• WHAT THE EXERCISE ASKS:
Leave the pictures out and give every entry again exactly.

(Document images with source code)
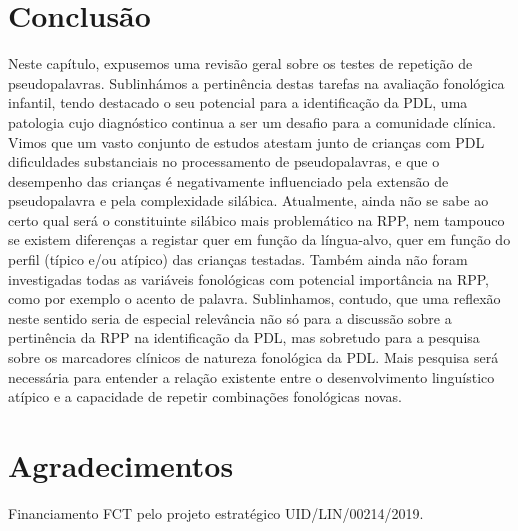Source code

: \documentclass[output=paper,colorlinks,citecolor=brown,booklanguage=portuguese]{langscibook}
\begin{document}
\section{Conclusão}
Neste capítulo, expusemos uma revisão geral sobre os testes de repetição de pseudopalavras. Sublinhámos a pertinência destas tarefas na avaliação fonológica infantil, tendo destacado o seu potencial para a identificação da PDL, uma patologia cujo diagnóstico continua a ser um desafio para a comunidade clínica. Vimos que um vasto conjunto de estudos atestam junto de crianças com PDL dificuldades substanciais no processamento de pseudopalavras, e que o desempenho das crianças é negativamente influenciado pela extensão de pseudopalavra e pela complexidade silábica. Atualmente, ainda não se sabe ao certo qual será o constituinte silábico mais problemático na RPP, nem tampouco se existem diferenças a registar quer em função da língua-alvo, quer em função do perfil (típico e/ou atípico) das crianças testadas. Também ainda não foram investigadas todas as variáveis fonológicas com potencial importância na RPP, como por exemplo o acento de palavra. Sublinhamos, contudo, que uma reflexão neste sentido seria de especial relevância não só para a discussão sobre a pertinência da RPP na identificação da PDL, mas sobretudo para a pesquisa sobre os marcadores clínicos de natureza fonológica da PDL. Mais pesquisa será necessária para entender a relação existente entre o desenvolvimento linguístico atípico e a capacidade de repetir combinações fonológicas novas.

\section*{Agradecimentos}
Financiamento FCT pelo projeto estratégico UID/LIN/00214/2019.

{\sloppy\printbibliography[heading=subbibliography,notkeyword=this]}
\end{document}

• OUTPUT FOR THIS TASK:
Source code

: \documentclass[output=paper,colorlinks,citecolor=brown,booklanguage=portuguese]{langscibook}
\begin{document}
\section{Conclusão}
Neste capítulo, expusemos uma revisão geral sobre os testes de repetição de pseudopalavras. Sublinhámos a pertinência destas tarefas na avaliação fonológica infantil, tendo destacado o seu potencial para a identificação da PDL, uma patologia cujo diagnóstico continua a ser um desafio para a comunidade clínica. Vimos que um vasto conjunto de estudos atestam junto de crianças com PDL dificuldades substanciais no processamento de pseudopalavras, e que o desempenho das crianças é negativamente influenciado pela extensão de pseudopalavra e pela complexidade silábica. Atualmente, ainda não se sabe ao certo qual será o constituinte silábico mais problemático na RPP, nem tampouco se existem diferenças a registar quer em função da língua-alvo, quer em função do perfil (típico e/ou atípico) das crianças testadas. Também ainda não foram investigadas todas as variáveis fonológicas com potencial importância na RPP, como por exemplo o acento de palavra. Sublinhamos, contudo, que uma reflexão neste sentido seria de especial relevância não só para a discussão sobre a pertinência da RPP na identificação da PDL, mas sobretudo para a pesquisa sobre os marcadores clínicos de natureza fonológica da PDL. Mais pesquisa será necessária para entender a relação existente entre o desenvolvimento linguístico atípico e a capacidade de repetir combinações fonológicas novas.

\section*{Agradecimentos}
Financiamento FCT pelo projeto estratégico UID/LIN/00214/2019.

{\sloppy\printbibliography[heading=subbibliography,notkeyword=this]}
\end{document}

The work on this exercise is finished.